Don't avoid important financial conversations for fear of disagreement. As marriage becomes a genuine possibility, start talking about attitudes toward saving and spending, financial goals, money goals and beliefs about debt. Seeking premarital counseling establishes a neutral zone for addressing potentially hot-button issues, and engaging a financial consultant introduces professional expertise in the melding, if any, of your assets and financial responsibilities.
People's particular life insurance policies were designed for a specific set of circumstances, so the policy's specifications may need to be changed upon entering a second marriage. Find out if you'll need to change the name of your beneficiary from that of your first spouse to your new mate. In some states this happens automatically. If your ex-spouse owned the life insurance policy, you'll want to transfer ownership or purchase a new life insurance policy. Attorneys can help you determine whether premium payments are counted towards alimony payments for tax purposes.

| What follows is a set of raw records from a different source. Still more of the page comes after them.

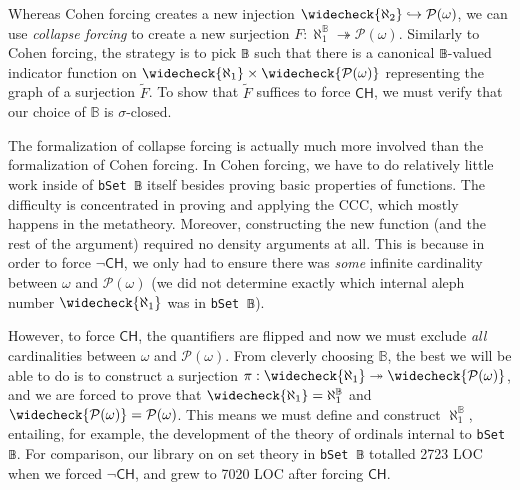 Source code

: \documentclass[sigplan,10pt,review, anonymous]{acmart}
\newcommand{\lil}{\lstinline}
\newcommand{\CH}{\mathsf{CH}}
\theoremstyle{definition}
\begin{document}
Whereas Cohen forcing creates a new injection \(\widecheck{\aleph_2} \hookrightarrow \mathcal{P}(\omega)\), we can use \emph{collapse forcing} to create a new surjection \(F : \aleph_1^{\mathbb{B}} \twoheadrightarrow \mathcal{P}(\omega)\).
Similarly to Cohen forcing, the strategy is to pick \lil{𝔹} such that there is a canonical \lil{𝔹}-valued indicator function on \(\widecheck{\aleph_1} \times \widecheck{\mathcal{P}(\omega)}\) representing the graph of a surjection \(\widetilde{F}\).
To show that \(\widetilde{F}\) suffices to force \(\CH\), we must verify that our choice of \(\mathbb{B}\) is \(\sigma\)-closed.
%

The formalization of collapse forcing is actually much more involved than the formalization of Cohen forcing. In Cohen forcing, we have to do relatively little work inside of \lil{bSet 𝔹} itself besides proving basic properties of functions. The difficulty is concentrated in proving and applying the CCC, which mostly happens in the metatheory. Moreover, constructing the new function (and the rest of the argument) required no density arguments at all. This is because in order to force \(\neg \CH\), we only had to ensure there was \emph{some} infinite cardinality between \(\omega\) and \(\mathcal{P}(\omega)\) (we did not determine exactly which internal aleph number \(\widecheck{\aleph_1}\) was in \lil{bSet 𝔹}).

However, to force \(\CH\), the quantifiers are flipped and now we must exclude \emph{all} cardinalities between \(\omega\) and \(\mathcal{P}(\omega)\). From cleverly choosing \(\mathbb{B}\), the best we will be able to do is to construct a surjection \(\pi : \widecheck{\aleph_1} \twoheadrightarrow \widecheck{\mathcal{P}(\omega)}\), and we are forced to prove that \(\widecheck{\aleph_1} = \aleph_1^{\mathbb{B}}\) and \(\widecheck{\mathcal{P}(\omega)} = \mathcal{P}(\omega)\). This means we must define and construct \(\aleph_1^{\mathbb{B}}\), entailing, for example, the development of the theory of ordinals internal to \lstinline{bSet 𝔹}. For comparison, our library on on set theory in \lstinline{bSet 𝔹} totalled 2723 LOC when we forced \(\neg \CH\), and grew to 7020 LOC after forcing \(\CH\).

\end{document}
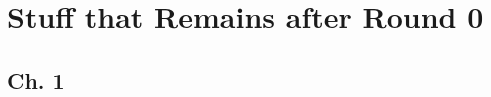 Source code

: 





























%
\clearpage
\section{Stuff that Remains after Round 0}

\subsection{Ch. 1}






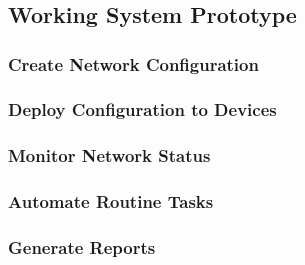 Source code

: \chapter{\babSebelas}

\section{Working System Prototype}


\subsection{Create Network Configuration}


\subsection{Deploy Configuration to Devices}

\subsection{Monitor Network Status}

\subsection{Automate Routine Tasks}

\subsection{Generate Reports}


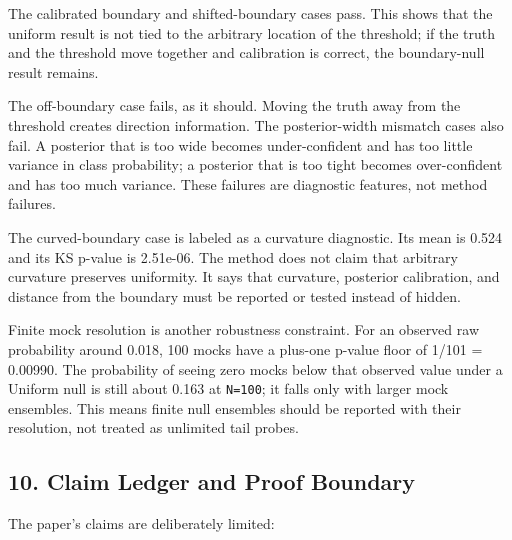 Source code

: \documentclass[
]{article}
\begin{document}
The calibrated boundary and shifted-boundary cases pass. This shows that
the uniform result is not tied to the arbitrary location of the
threshold; if the truth and the threshold move together and calibration
is correct, the boundary-null result remains.

The off-boundary case fails, as it should. Moving the truth away from
the threshold creates direction information. The posterior-width
mismatch cases also fail. A posterior that is too wide becomes
under-confident and has too little variance in class probability; a
posterior that is too tight becomes over-confident and has too much
variance. These failures are diagnostic features, not method failures.

The curved-boundary case is labeled as a curvature diagnostic. Its mean
is 0.524 and its KS p-value is 2.51e-06. The method does not claim that
arbitrary curvature preserves uniformity. It says that curvature,
posterior calibration, and distance from the boundary must be reported
or tested instead of hidden.

Finite mock resolution is another robustness constraint. For an observed
raw probability around 0.018, 100 mocks have a plus-one p-value floor of
1/101 = 0.00990. The probability of seeing zero mocks below that
observed value under a Uniform null is still about 0.163 at
\texttt{N=100}; it falls only with larger mock ensembles. This means
finite null ensembles should be reported with their resolution, not
treated as unlimited tail probes.

\subsection{10. Claim Ledger and Proof
Boundary}\label{claim-ledger-and-proof-boundary}

The paper's claims are deliberately limited:
\end{document}
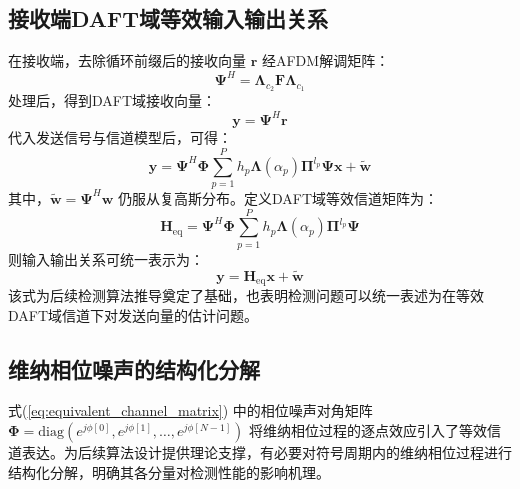 \subsection{接收端DAFT域等效输入输出关系}
\label{subsec:coherent_afdm_im_rx}

在接收端，去除循环前缀后的接收向量 $\mathbf{r}$ 经AFDM解调矩阵：
\begin{equation}
    \boldsymbol{\Psi}^{H} = \boldsymbol{\Lambda}_{c_2} \mathbf{F} \boldsymbol{\Lambda}_{c_1}
    \label{eq:afdm_demod_matrix}
\end{equation}
处理后，得到DAFT域接收向量：
\begin{equation}
    \mathbf{y} = \boldsymbol{\Psi}^{H} \mathbf{r}
    \label{eq:daft_received_signal}
\end{equation}
代入发送信号与信道模型后，可得：
\begin{equation}
    \mathbf{y}
    =
    \boldsymbol{\Psi}^{H}
    \boldsymbol{\Phi}
    \sum_{p=1}^{P} h_p \boldsymbol{\Lambda}(\alpha_p) \boldsymbol{\Pi}^{l_p}
    \boldsymbol{\Psi}
    \mathbf{x}
    +
    \tilde{\mathbf{w}}
    \label{eq:equivalent_daft_io_1}
\end{equation}
其中，$\tilde{\mathbf{w}}=\boldsymbol{\Psi}^{H}\mathbf{w}$ 仍服从复高斯分布。定义DAFT域等效信道矩阵为：
\begin{equation}
    \mathbf{H}_{\mathrm{eq}}
    =
    \boldsymbol{\Psi}^{H}
    \boldsymbol{\Phi}
    \sum_{p=1}^{P} h_p \boldsymbol{\Lambda}(\alpha_p) \boldsymbol{\Pi}^{l_p}
    \boldsymbol{\Psi}
    \label{eq:equivalent_channel_matrix}
\end{equation}
则输入输出关系可统一表示为：
\begin{equation}
    \mathbf{y} = \mathbf{H}_{\mathrm{eq}} \mathbf{x} + \tilde{\mathbf{w}}
    \label{eq:equivalent_daft_io_2}
\end{equation}
该式为后续检测算法推导奠定了基础，也表明检测问题可以统一表述为在等效DAFT域信道下对发送向量的估计问题。

\subsection{维纳相位噪声的结构化分解}
\label{subsec:phase_noise_decomposition}

式(\ref{eq:equivalent_channel_matrix}) 中的相位噪声对角矩阵 $\boldsymbol{\Phi} = \mathrm{diag}(e^{j\phi[0]}, e^{j\phi[1]}, \ldots, e^{j\phi[N-1]})$ 将维纳相位过程的逐点效应引入了等效信道表达。为后续算法设计提供理论支撑，有必要对符号周期内的维纳相位过程进行结构化分解，明确其各分量对检测性能的影响机理。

Some people shy away from the idea of a prenuptial agreement, so broach the subject cautiously and with sensitivity if you're unsure of a new mate's attitudes. Signing prenuptial agreements can protect property, homes, family inheritances or other investments, according to the I Do! Take Two website in the online article, "Financial Planning for Remarriage."
Assessing financial information upon starting a second marriage involves taking another look at your will. You may want to rename your new spouse as a beneficiary. During this time also make decisions about designating power of attorney and health-care directives to your new spouse. If both partners have sizable estates, you may each decide to leave these to your own children.
After honest discussion and contemplation, partners may decide to keep finances separate when entering a second marriage. If one person has a poor credit score or significant debt, this may be a better option. Avoid confrontation or dissonance by talking about concerns openly, with trust and understanding. Maintaining separate finances doesn't have to mean separate lives; many couples enjoy rewarding marriages while maintaining distinct financial rosters.